* What is needed: Look below and pull out each line with the word "sidebar".

* Records for this exercise:
= = = = =
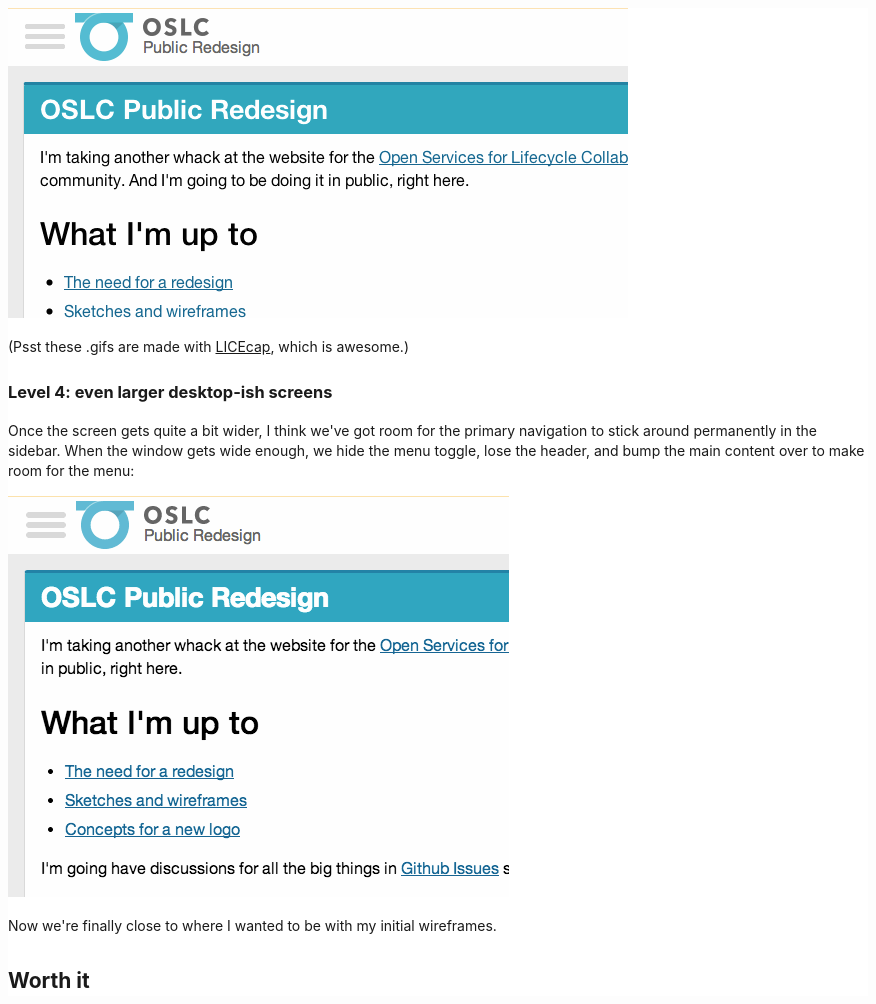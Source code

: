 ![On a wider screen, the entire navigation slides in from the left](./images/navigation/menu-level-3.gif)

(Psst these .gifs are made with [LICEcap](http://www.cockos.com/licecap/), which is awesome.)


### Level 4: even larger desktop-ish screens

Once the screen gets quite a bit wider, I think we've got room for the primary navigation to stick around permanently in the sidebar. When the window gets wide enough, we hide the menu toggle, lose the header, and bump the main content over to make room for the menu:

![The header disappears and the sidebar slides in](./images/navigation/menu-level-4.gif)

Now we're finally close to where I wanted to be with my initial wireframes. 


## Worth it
= = = = =
* Problem solution:
Once the screen gets quite a bit wider, I think we've got room for the primary navigation to stick around permanently in the sidebar. When the window gets wide enough, we hide the menu toggle, lose the header, and bump the main content over to make room for the menu:
![The header disappears and the sidebar slides in](./images/navigation/menu-level-4.gif)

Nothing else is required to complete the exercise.